Collection entries:
__________

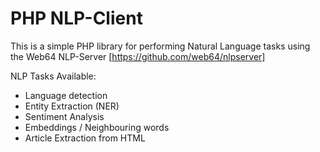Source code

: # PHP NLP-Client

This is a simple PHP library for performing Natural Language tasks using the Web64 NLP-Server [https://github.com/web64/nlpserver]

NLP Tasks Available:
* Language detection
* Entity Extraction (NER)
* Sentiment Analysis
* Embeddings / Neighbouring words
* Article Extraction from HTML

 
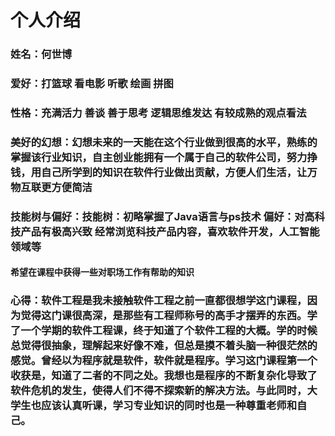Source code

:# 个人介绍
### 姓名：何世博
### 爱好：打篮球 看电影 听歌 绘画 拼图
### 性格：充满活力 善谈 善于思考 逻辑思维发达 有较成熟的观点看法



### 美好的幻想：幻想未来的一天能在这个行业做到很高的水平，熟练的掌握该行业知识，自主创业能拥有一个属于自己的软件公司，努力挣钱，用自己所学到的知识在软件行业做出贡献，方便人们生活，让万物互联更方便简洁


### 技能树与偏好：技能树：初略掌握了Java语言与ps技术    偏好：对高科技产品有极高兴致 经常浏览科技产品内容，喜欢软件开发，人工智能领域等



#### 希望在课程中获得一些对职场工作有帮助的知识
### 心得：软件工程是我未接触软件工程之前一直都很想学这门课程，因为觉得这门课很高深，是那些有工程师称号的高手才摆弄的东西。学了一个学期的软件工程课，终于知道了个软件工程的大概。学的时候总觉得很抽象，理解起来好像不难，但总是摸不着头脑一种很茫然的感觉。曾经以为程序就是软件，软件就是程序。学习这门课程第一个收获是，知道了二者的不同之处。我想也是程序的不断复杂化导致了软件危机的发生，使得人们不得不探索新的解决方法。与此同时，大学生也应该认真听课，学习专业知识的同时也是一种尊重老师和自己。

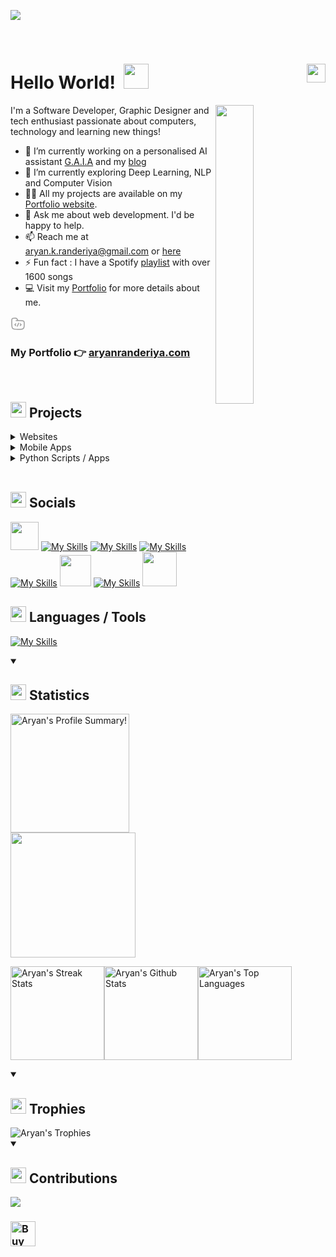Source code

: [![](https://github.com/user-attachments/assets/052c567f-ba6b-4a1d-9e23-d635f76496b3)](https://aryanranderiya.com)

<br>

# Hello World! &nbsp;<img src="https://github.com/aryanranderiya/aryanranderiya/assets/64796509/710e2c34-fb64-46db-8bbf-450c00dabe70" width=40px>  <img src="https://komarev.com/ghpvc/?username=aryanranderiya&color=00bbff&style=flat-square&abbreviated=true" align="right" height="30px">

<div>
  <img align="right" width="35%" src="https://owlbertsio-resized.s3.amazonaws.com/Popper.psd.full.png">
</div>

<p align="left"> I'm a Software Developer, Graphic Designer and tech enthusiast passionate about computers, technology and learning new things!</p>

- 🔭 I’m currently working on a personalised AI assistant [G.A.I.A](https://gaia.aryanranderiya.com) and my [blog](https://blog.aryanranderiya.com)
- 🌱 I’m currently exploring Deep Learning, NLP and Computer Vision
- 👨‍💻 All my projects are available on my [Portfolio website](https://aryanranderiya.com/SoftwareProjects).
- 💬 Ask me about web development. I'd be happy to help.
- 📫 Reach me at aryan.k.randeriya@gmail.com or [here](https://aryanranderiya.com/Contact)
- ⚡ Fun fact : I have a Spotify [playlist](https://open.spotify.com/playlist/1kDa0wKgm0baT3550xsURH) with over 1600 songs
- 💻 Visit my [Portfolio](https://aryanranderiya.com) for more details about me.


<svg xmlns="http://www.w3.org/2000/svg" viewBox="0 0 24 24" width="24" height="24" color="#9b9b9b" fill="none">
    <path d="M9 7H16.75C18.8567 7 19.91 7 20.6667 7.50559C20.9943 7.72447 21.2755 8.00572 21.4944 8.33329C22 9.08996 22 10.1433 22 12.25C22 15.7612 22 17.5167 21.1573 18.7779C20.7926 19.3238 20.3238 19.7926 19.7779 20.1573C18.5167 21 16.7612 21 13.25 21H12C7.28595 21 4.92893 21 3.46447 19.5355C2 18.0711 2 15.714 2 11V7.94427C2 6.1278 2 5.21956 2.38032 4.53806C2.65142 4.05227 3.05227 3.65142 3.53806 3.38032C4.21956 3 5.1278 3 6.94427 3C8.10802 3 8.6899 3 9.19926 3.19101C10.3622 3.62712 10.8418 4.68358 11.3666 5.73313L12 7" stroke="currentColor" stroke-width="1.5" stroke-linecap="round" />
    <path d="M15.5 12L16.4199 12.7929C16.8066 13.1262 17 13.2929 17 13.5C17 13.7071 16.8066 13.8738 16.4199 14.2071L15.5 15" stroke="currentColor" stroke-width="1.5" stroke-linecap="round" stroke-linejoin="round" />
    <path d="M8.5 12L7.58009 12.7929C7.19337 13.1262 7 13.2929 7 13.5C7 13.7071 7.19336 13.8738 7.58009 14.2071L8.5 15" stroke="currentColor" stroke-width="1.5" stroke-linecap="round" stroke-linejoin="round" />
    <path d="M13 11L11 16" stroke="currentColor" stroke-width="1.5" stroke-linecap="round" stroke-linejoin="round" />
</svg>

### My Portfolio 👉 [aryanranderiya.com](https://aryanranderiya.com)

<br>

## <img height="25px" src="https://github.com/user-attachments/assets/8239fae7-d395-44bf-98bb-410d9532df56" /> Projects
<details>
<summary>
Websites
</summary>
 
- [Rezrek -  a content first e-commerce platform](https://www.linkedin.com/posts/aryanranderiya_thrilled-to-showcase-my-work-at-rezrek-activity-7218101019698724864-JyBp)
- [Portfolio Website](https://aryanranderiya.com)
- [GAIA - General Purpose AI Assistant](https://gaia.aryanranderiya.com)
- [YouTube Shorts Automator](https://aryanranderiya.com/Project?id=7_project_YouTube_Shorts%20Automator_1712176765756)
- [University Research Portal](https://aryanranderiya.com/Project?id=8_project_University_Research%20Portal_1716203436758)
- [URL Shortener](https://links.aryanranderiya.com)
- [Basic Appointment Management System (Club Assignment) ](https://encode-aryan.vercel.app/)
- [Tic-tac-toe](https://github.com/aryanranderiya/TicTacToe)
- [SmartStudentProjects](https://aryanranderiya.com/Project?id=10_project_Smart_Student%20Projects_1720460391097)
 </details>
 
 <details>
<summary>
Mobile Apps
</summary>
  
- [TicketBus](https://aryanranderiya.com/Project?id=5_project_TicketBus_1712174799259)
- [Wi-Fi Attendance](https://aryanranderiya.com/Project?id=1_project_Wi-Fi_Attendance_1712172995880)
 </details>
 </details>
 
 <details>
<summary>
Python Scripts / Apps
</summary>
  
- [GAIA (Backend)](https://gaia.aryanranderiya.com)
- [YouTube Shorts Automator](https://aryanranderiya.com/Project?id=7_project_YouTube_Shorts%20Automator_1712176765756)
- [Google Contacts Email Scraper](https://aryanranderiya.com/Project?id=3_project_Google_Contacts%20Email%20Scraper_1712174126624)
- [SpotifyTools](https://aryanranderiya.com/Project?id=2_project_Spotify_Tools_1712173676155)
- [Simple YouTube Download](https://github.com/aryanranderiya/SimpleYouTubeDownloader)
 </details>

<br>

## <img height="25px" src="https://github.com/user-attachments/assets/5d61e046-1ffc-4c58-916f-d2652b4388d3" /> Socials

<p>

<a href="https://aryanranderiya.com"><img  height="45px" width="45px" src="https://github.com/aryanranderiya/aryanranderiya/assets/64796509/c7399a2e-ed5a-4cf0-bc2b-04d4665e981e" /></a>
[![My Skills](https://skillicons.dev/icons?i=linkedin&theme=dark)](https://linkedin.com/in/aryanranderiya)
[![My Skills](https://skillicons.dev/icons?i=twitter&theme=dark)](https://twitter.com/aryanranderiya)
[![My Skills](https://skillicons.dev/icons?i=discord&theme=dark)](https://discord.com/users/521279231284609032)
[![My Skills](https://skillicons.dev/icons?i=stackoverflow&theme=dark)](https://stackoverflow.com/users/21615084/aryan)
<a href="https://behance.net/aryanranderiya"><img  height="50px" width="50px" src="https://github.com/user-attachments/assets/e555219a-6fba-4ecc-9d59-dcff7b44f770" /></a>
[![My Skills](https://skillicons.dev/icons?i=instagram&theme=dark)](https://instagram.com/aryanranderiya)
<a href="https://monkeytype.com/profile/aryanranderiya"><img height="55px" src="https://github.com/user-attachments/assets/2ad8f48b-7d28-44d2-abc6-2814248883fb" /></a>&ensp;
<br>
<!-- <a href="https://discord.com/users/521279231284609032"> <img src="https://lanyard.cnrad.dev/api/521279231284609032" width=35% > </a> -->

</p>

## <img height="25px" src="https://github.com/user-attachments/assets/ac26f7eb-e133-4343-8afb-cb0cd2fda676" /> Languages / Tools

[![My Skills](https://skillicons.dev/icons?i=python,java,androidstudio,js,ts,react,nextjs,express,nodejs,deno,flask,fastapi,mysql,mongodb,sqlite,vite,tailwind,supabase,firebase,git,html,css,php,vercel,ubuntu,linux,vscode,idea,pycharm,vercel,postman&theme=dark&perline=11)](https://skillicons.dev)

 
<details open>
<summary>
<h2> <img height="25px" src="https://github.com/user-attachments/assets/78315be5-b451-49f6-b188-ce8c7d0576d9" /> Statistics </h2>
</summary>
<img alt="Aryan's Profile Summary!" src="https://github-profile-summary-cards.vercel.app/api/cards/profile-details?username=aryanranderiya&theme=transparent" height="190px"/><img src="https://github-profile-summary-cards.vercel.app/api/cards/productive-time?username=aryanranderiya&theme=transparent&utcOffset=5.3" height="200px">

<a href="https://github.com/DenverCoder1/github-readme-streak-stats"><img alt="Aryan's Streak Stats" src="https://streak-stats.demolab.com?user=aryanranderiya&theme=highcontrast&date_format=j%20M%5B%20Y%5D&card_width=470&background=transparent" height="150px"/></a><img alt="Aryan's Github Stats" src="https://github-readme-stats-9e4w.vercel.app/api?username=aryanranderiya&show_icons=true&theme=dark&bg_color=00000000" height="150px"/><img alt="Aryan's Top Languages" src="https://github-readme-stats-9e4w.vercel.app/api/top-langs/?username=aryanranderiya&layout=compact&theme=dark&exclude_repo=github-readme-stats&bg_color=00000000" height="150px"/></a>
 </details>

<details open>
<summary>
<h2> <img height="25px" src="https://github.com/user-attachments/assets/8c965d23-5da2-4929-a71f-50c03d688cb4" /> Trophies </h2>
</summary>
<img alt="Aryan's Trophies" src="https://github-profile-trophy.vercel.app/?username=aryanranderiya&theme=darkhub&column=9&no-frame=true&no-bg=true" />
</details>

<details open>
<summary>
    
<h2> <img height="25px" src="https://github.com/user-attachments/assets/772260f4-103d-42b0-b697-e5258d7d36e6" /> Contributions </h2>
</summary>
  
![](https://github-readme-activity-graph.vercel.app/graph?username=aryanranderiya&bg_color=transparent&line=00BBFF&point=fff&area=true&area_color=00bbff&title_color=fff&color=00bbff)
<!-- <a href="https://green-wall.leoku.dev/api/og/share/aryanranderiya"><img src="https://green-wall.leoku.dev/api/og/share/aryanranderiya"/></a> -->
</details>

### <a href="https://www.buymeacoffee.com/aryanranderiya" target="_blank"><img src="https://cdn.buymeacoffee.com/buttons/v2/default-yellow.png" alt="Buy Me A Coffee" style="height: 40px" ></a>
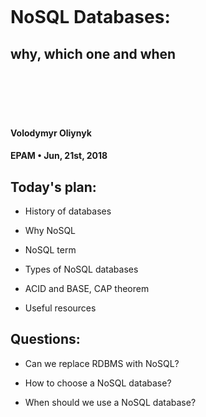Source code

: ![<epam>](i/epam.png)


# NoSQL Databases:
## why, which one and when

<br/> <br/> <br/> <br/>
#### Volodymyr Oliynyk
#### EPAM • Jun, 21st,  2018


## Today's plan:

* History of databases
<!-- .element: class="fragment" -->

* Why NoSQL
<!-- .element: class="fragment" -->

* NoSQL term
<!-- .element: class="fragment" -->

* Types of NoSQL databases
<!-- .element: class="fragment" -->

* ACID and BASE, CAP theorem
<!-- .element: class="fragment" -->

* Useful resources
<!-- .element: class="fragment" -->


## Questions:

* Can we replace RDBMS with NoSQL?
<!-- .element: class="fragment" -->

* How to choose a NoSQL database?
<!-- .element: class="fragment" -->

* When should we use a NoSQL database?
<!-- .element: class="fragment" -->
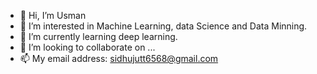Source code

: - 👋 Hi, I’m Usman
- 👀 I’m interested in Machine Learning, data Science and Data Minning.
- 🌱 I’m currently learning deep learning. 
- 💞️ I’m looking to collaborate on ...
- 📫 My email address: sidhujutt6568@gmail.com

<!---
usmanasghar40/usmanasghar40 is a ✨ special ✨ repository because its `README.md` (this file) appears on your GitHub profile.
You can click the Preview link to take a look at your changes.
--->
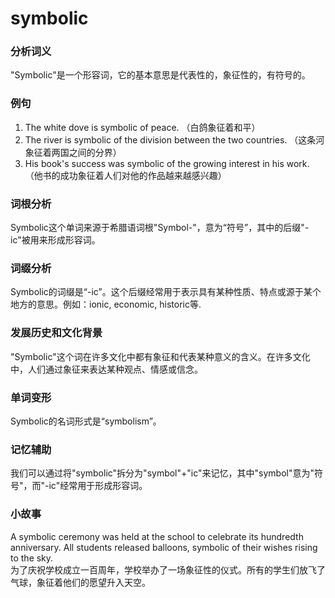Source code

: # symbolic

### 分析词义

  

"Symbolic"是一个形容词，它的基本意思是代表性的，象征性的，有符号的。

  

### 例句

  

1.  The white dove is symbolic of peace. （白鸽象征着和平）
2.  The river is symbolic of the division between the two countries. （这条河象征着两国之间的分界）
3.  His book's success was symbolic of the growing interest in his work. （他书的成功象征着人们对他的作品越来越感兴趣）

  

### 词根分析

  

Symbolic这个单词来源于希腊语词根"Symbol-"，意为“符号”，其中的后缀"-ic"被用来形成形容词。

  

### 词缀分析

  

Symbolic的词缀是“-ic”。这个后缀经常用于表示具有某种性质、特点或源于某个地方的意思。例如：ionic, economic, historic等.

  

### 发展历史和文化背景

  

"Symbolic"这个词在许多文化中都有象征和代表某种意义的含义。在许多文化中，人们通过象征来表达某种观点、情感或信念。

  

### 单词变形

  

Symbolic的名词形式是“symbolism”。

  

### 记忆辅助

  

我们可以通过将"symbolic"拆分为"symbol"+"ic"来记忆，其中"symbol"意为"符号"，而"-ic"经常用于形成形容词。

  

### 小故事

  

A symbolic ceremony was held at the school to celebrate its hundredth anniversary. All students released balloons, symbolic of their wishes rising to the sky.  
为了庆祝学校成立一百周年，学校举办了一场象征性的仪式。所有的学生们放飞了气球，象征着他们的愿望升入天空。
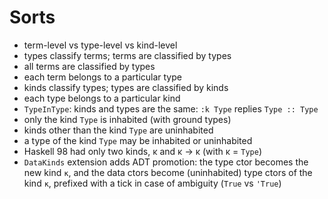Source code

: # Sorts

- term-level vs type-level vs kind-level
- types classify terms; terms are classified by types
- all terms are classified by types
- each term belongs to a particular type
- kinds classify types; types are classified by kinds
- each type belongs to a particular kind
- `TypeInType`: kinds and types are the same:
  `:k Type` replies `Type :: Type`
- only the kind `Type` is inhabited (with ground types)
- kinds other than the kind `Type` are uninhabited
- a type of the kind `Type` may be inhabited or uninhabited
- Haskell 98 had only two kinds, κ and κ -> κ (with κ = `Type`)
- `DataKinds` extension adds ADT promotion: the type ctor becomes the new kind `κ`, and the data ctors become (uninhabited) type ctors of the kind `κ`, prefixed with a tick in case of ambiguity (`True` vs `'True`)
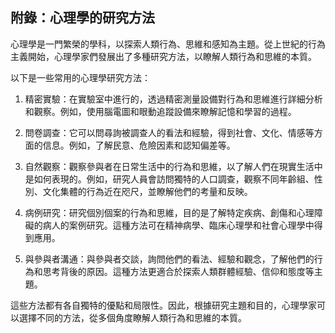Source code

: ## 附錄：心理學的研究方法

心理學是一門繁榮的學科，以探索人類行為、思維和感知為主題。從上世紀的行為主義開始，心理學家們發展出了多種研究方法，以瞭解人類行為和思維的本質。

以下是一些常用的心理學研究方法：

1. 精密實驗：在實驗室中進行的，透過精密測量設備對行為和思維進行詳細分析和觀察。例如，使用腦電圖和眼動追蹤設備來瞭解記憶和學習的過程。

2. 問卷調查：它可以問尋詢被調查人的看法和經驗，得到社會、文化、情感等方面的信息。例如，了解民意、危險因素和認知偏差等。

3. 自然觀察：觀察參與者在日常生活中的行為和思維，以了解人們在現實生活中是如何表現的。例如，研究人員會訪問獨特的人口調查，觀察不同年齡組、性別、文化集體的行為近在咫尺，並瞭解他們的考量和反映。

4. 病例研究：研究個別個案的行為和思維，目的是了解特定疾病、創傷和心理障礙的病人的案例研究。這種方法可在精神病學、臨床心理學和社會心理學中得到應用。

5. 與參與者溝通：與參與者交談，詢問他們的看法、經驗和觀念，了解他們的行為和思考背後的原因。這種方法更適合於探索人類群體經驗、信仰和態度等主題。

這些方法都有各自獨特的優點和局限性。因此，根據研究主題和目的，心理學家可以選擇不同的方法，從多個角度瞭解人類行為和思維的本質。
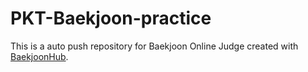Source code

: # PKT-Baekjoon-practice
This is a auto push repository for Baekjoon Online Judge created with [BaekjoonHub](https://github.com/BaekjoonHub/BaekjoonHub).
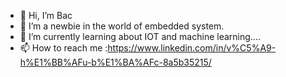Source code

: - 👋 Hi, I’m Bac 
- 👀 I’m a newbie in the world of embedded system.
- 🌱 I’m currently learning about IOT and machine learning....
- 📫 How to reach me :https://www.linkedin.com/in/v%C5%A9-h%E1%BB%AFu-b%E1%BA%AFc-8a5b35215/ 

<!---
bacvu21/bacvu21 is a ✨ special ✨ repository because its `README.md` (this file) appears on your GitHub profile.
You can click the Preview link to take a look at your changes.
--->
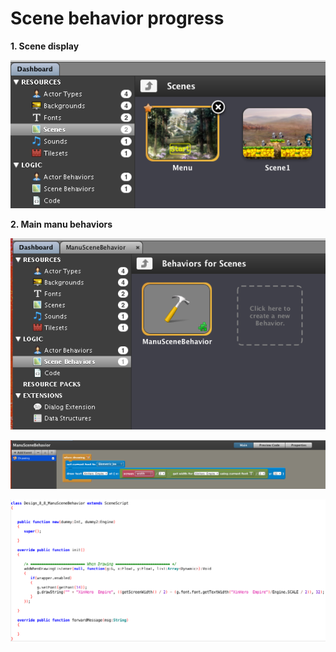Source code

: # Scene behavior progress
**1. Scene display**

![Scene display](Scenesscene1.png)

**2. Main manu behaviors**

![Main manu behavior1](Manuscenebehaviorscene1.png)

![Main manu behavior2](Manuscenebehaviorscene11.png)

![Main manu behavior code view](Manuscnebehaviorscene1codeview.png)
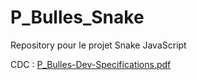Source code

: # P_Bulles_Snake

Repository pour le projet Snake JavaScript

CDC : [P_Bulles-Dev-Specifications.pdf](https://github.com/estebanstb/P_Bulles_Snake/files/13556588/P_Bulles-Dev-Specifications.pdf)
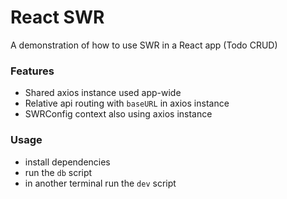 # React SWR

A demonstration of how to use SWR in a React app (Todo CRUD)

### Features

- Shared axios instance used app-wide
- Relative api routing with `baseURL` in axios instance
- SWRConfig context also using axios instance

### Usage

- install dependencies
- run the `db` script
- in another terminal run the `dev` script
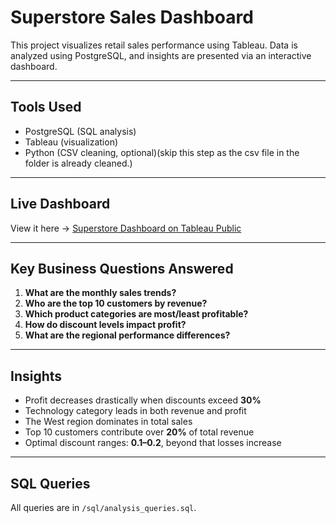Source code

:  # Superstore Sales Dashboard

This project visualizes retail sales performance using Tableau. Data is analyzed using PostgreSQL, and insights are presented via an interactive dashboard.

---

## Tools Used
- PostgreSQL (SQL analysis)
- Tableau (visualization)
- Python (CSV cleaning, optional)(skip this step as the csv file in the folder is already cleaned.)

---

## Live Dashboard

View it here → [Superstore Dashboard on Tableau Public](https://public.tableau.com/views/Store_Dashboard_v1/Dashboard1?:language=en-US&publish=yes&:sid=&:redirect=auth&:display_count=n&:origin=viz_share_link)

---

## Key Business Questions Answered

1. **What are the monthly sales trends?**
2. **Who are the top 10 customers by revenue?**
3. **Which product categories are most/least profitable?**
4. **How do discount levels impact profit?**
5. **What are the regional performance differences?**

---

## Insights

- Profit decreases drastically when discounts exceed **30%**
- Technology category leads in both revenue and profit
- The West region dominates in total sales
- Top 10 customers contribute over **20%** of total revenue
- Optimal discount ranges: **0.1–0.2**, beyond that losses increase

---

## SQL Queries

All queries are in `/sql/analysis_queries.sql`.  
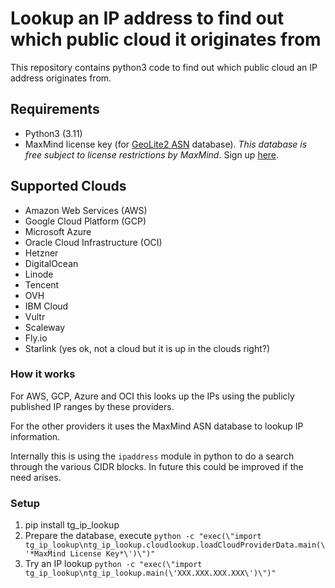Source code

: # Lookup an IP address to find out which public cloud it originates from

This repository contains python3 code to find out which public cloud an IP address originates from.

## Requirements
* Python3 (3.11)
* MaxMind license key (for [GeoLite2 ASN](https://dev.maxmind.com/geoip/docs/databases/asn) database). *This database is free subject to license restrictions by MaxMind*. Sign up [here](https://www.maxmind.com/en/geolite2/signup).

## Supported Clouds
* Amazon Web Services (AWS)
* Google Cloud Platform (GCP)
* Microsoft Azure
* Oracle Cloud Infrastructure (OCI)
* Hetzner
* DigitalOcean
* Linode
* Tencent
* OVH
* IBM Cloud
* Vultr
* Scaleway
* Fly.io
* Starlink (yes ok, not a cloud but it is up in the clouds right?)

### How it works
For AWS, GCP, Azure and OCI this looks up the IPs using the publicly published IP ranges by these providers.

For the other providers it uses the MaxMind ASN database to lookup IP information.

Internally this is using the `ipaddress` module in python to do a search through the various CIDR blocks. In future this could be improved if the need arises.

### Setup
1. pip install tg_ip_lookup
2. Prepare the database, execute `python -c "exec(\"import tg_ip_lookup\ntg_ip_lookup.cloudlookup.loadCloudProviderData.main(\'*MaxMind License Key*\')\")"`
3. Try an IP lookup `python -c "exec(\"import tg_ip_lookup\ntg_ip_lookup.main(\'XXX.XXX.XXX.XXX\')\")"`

__________

__PROBLEM REQUIREMENTS__. From the data above, copy each line where the string "PostgreSQL" appears.

__TASK SOLUTION__.
This project visualizes retail sales performance using Tableau. Data is analyzed using PostgreSQL, and insights are presented via an interactive dashboard.
- PostgreSQL (SQL analysis)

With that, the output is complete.